TASK DIRECTIONS
Pick out and copy every line below that has the word "return".

INPUT MATERIAL
Start of Block

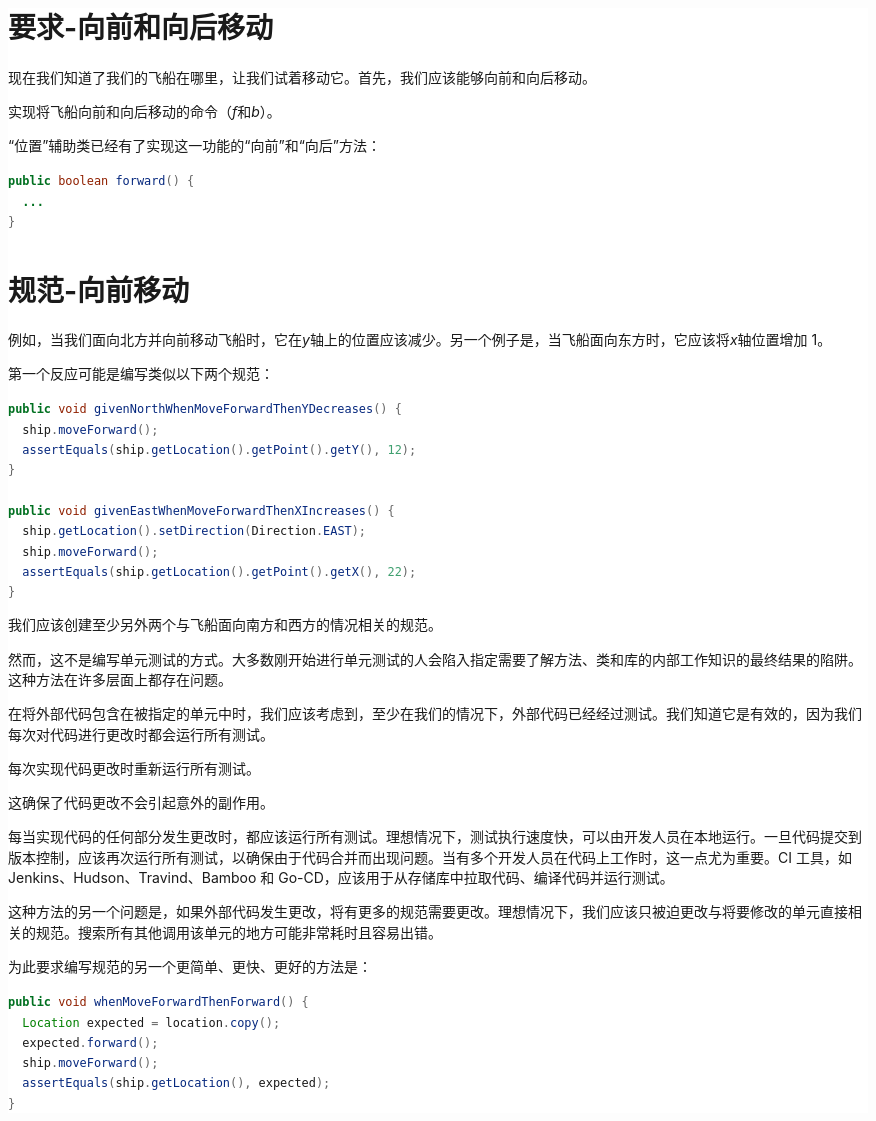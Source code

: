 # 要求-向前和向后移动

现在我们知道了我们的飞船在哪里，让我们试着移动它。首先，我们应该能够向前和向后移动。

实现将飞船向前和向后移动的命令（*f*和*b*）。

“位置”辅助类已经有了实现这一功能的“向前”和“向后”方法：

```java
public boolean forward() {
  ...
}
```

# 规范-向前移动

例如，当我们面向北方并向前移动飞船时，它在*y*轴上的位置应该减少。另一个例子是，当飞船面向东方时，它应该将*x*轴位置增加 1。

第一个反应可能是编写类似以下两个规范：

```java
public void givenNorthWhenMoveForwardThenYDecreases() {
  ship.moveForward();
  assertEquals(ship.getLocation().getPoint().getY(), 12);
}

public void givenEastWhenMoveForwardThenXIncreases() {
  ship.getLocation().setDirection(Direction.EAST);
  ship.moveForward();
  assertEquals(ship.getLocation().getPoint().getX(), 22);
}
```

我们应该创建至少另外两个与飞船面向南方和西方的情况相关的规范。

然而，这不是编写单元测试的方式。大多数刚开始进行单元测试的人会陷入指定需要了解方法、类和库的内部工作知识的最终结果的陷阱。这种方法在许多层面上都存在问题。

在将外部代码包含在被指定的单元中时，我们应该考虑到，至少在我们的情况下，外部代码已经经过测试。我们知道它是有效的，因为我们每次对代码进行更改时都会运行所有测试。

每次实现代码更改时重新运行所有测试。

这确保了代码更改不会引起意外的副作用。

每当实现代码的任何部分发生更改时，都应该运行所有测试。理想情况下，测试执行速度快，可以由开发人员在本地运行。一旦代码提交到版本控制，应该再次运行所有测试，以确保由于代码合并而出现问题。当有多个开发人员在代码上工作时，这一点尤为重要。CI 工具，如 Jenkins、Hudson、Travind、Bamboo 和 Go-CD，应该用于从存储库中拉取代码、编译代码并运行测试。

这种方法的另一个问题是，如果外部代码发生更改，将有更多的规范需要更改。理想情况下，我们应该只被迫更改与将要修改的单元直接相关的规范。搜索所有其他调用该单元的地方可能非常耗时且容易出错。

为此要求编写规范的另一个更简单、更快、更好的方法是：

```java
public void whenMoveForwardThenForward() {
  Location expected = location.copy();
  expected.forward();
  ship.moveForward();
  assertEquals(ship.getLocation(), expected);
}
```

End of Block
Start of Block

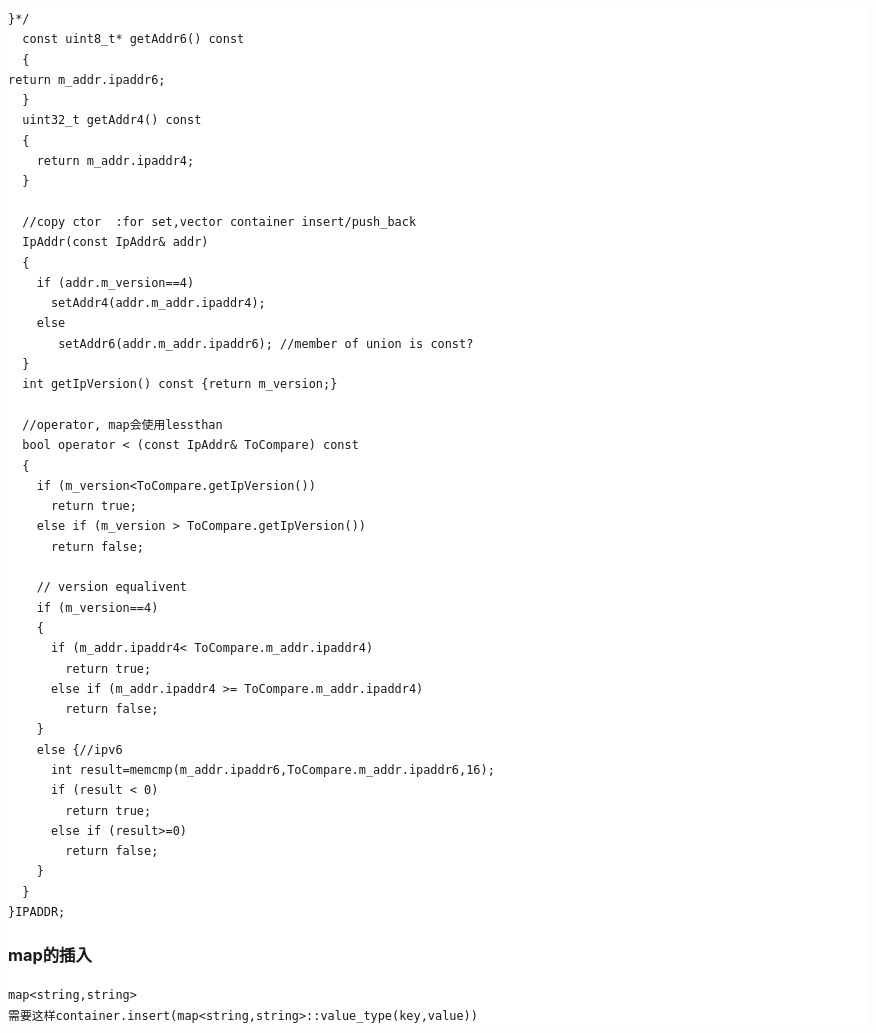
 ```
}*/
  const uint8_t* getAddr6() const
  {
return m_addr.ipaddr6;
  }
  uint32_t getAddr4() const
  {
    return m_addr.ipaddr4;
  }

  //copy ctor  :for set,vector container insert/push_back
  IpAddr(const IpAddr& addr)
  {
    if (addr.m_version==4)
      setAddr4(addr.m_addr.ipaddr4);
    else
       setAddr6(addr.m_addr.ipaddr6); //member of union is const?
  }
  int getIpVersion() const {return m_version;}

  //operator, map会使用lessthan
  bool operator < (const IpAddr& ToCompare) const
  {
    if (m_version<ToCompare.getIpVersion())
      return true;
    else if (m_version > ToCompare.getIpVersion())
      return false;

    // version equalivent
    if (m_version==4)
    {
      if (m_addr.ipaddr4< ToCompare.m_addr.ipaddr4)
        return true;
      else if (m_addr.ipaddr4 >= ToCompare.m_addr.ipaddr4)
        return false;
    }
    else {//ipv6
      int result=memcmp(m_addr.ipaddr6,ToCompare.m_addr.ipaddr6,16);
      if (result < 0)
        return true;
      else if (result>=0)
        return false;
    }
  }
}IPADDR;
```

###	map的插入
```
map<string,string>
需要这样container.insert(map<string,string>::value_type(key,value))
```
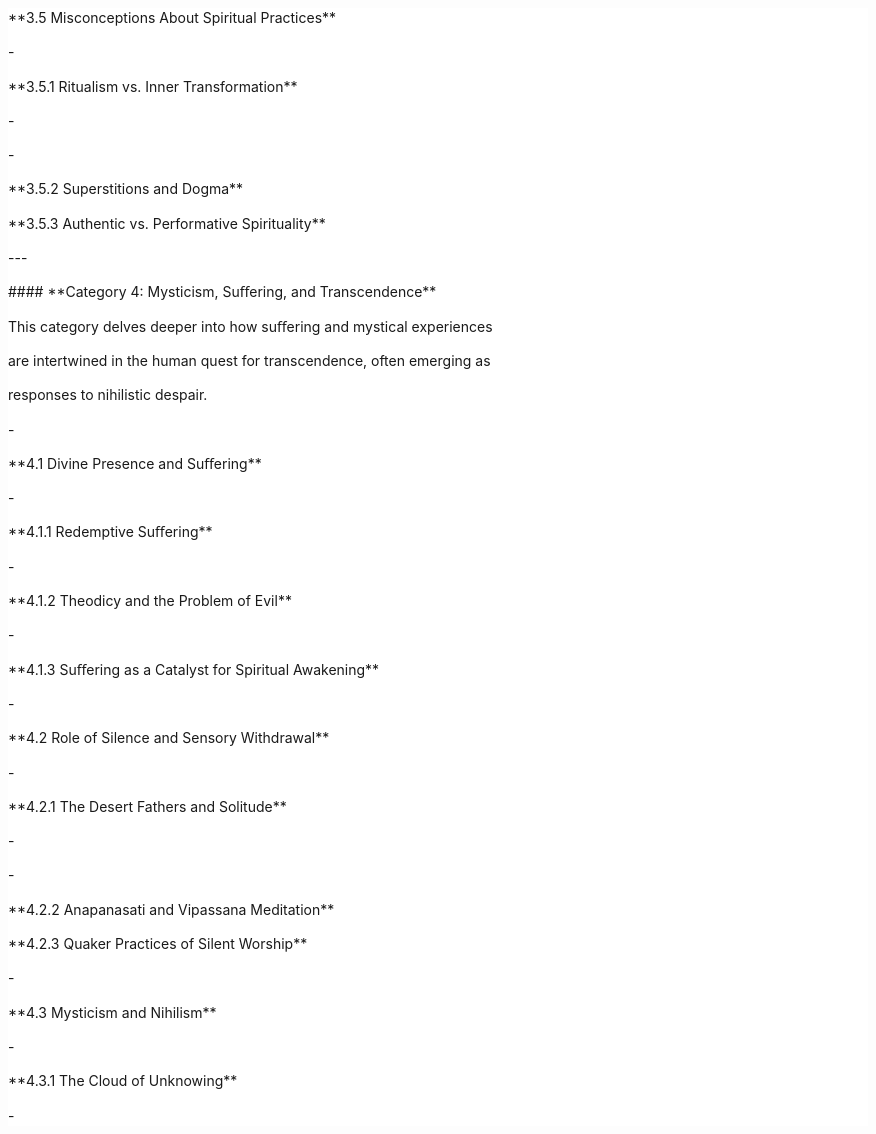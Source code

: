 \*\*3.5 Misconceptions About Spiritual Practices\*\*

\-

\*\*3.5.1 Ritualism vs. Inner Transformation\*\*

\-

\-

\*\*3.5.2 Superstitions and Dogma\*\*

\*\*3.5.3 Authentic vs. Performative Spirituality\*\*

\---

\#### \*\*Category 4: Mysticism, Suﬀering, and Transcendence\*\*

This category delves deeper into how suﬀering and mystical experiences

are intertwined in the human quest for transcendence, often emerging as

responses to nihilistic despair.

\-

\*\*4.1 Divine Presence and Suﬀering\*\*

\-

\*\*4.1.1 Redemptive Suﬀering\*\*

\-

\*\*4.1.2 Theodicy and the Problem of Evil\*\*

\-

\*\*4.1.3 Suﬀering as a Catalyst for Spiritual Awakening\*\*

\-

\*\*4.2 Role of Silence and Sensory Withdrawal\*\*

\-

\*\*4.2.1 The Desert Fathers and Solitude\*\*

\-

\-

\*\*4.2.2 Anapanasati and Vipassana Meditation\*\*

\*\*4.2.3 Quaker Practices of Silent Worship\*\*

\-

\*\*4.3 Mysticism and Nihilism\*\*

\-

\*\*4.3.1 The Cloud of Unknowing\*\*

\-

End of Block

WRITTEN REPLY
return m_addr.ipaddr6;
    return m_addr.ipaddr4;
  int getIpVersion() const {return m_version;}
      return true;
      return false;
        return true;
        return false;
        return true;
        return false;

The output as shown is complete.